- Exercise aim
Would you filter these records and copy every line that has the word "time"?

Pictures paired with source code:
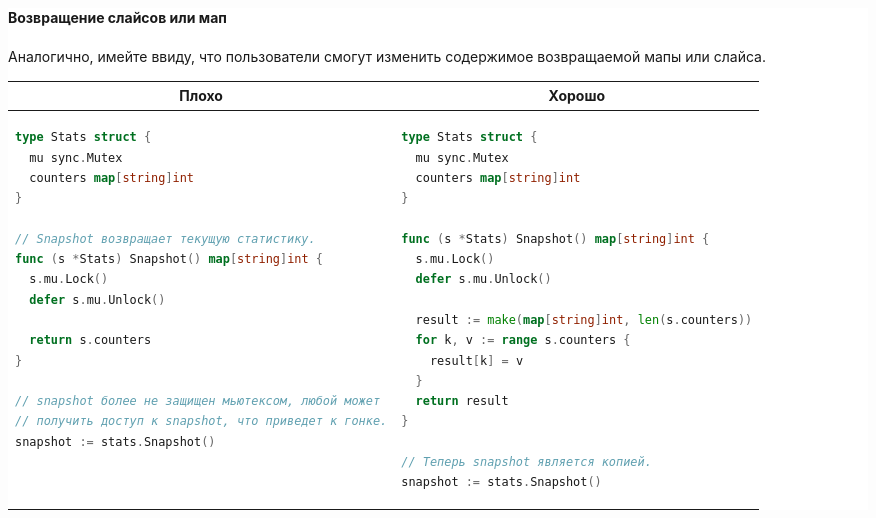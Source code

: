 </td>
</tr>

</tbody>
</table>

#### Возвращение слайсов или мап

Аналогично, имейте ввиду, что пользователи смогут изменить содержимое возвращаемой мапы или слайса.

<table>
<thead><tr><th>Плохо</th><th>Хорошо</th></tr></thead>
<tbody>
<tr><td>

```go
type Stats struct {
  mu sync.Mutex
  counters map[string]int
}

// Snapshot возвращает текущую статистику.
func (s *Stats) Snapshot() map[string]int {
  s.mu.Lock()
  defer s.mu.Unlock()

  return s.counters
}

// snapshot более не защищен мьютексом, любой может
// получить доступ к snapshot, что приведет к гонке.
snapshot := stats.Snapshot()
```

</td><td>

```go
type Stats struct {
  mu sync.Mutex
  counters map[string]int
}

func (s *Stats) Snapshot() map[string]int {
  s.mu.Lock()
  defer s.mu.Unlock()

  result := make(map[string]int, len(s.counters))
  for k, v := range s.counters {
    result[k] = v
  }
  return result
}

// Теперь snapshot является копией.
snapshot := stats.Snapshot()
```


  [Prashant Varanasi]: https://github.com/prashantv
  [Simon Newton]: https://github.com/nomis52
[адресные значения]: https://golang.org/ref/spec#Method_values
[Pointers vs. Values]: https://golang.org/doc/effective_go.html#pointers_vs_values
  [`"time"`]: https://golang.org/pkg/time/
  [`time.Time`]: https://golang.org/pkg/time/#Time
  [`time.Duration`]: https://golang.org/pkg/time/#Duration
  [`Time.AddDate`]: https://golang.org/pkg/time/#Time.AddDate
  [`Time.Add`]: https://golang.org/pkg/time/#Time.Add
  [`flag`]: https://golang.org/pkg/flag/
  [`time.ParseDuration`]: https://golang.org/pkg/time/#ParseDuration
  [`encoding/json`]: https://golang.org/pkg/encoding/json/
  [RFC 3339]: https://tools.ietf.org/html/rfc3339
  [`UnmarshalJSON`]: https://golang.org/pkg/time/#Time.UnmarshalJSON
  [`database/sql`]: https://golang.org/pkg/database/sql/
  [`gopkg.in/yaml.v2`]: https://godoc.org/gopkg.in/yaml.v2
  [`Time.UnmarshalText`]: https://golang.org/pkg/time/#Time.UnmarshalText
  [`time.RFC3339`]: https://golang.org/pkg/time/#RFC3339
  [8728]: https://github.com/golang/go/issues/8728
  [15190]: https://github.com/golang/go/issues/15190
  [`errors.New`]: https://golang.org/pkg/errors/#New
  [`fmt.Errorf`]: https://golang.org/pkg/fmt/#Errorf
  [`"pkg/errors".Wrap`]: https://godoc.org/github.com/pkg/errors#Wrap
  [`"pkg/errors".Cause`]: https://godoc.org/github.com/pkg/errors#Cause
  [Don't just check errors, handle them gracefully]: https://dave.cheney.net/2016/04/27/dont-just-check-errors-handle-them-gracefully
  [type assertion]: https://golang.org/ref/spec#Type_assertions
  [cascading failures]: https://en.wikipedia.org/wiki/Cascading_failure
  [go.uber.org/atomic]: https://godoc.org/go.uber.org/atomic
  [sync/atomic]: https://golang.org/pkg/sync/atomic/
  [Package Names]: https://blog.golang.org/package-names
  [Style guideline for Go packages]: https://rakyll.org/style-packages/
  [MixedCaps for function names]: https://golang.org/doc/effective_go.html#mixed-caps
  [`go vet`]: https://golang.org/cmd/vet/
  [Declaring Empty Slices]: https://github.com/golang/go/wiki/CodeReviewComments#declaring-empty-slices
  [Printf family]: https://golang.org/cmd/vet/#hdr-Printf_family
  [go vet: Printf family check]: https://kuzminva.wordpress.com/2017/11/07/go-vet-printf-family-check/
  [subtests]: https://blog.golang.org/subtests
  [Self-referential functions and the design of options]: https://commandcenter.blogspot.com/2014/01/self-referential-functions-and-design.html
  [Functional options for friendly APIs]: https://dave.cheney.net/2014/10/17/functional-options-for-friendly-apis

- Answer space
  [`"time"`]: https://golang.org/pkg/time/
  [`time.Time`]: https://golang.org/pkg/time/#Time
  [`time.Duration`]: https://golang.org/pkg/time/#Duration
  [`Time.AddDate`]: https://golang.org/pkg/time/#Time.AddDate
  [`Time.Add`]: https://golang.org/pkg/time/#Time.Add
  [`time.ParseDuration`]: https://golang.org/pkg/time/#ParseDuration
  [`UnmarshalJSON`]: https://golang.org/pkg/time/#Time.UnmarshalJSON
  [`Time.UnmarshalText`]: https://golang.org/pkg/time/#Time.UnmarshalText
  [`time.RFC3339`]: https://golang.org/pkg/time/#RFC3339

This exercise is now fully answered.